**DIRECTIONS**: Starting at the line containing "Music \textbar DMA" and ending at the line containing "Professor \textbar Pathobiological", print every line of the material below exactly, both ends included, and stop there.
###
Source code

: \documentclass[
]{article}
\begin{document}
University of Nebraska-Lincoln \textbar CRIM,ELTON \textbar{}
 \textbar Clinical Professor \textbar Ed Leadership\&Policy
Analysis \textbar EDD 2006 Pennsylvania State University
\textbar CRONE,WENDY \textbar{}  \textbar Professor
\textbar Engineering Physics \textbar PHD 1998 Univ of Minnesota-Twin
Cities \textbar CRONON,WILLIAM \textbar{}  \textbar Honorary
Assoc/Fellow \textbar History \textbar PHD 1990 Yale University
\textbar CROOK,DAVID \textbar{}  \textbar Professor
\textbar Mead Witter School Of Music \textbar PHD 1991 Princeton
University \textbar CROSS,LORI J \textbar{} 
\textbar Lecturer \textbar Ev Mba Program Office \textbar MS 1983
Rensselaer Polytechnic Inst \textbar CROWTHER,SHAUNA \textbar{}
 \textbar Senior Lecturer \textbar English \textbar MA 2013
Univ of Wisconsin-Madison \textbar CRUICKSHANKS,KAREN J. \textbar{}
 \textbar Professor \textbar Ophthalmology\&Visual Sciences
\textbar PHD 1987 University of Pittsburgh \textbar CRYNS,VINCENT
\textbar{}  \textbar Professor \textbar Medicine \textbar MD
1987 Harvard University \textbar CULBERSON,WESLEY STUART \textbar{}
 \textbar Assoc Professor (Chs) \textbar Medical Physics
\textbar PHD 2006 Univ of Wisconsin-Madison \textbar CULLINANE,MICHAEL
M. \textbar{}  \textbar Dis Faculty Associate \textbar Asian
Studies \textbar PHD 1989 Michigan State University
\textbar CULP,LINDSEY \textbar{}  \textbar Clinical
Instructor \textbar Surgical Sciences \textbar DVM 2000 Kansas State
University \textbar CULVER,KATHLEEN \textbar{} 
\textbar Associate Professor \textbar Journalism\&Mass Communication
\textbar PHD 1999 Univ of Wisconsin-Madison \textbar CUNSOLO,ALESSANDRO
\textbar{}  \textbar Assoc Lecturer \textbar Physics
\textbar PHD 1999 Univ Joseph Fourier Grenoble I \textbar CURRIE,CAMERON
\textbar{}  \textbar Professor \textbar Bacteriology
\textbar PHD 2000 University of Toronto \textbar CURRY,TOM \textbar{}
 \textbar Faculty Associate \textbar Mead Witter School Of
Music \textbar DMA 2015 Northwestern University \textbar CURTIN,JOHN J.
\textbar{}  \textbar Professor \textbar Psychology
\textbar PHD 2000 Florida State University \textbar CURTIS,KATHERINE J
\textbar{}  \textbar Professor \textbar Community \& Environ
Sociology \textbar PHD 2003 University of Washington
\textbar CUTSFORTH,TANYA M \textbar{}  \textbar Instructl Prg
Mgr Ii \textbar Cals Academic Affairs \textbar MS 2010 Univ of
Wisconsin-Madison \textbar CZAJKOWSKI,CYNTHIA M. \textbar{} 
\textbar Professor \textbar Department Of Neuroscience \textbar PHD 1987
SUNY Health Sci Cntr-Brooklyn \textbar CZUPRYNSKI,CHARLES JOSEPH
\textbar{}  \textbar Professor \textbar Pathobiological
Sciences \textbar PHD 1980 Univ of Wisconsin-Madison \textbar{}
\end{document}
###
**COMPLETED EXERCISE**:
Music \textbar DMA 2015 Northwestern University \textbar CURTIN,JOHN J.
\textbar{}  \textbar Professor \textbar Psychology
\textbar PHD 2000 Florida State University \textbar CURTIS,KATHERINE J
\textbar{}  \textbar Professor \textbar Community \& Environ
Sociology \textbar PHD 2003 University of Washington
\textbar CUTSFORTH,TANYA M \textbar{}  \textbar Instructl Prg
Mgr Ii \textbar Cals Academic Affairs \textbar MS 2010 Univ of
Wisconsin-Madison \textbar CZAJKOWSKI,CYNTHIA M. \textbar{} 
\textbar Professor \textbar Department Of Neuroscience \textbar PHD 1987
SUNY Health Sci Cntr-Brooklyn \textbar CZUPRYNSKI,CHARLES JOSEPH
\textbar{}  \textbar Professor \textbar Pathobiological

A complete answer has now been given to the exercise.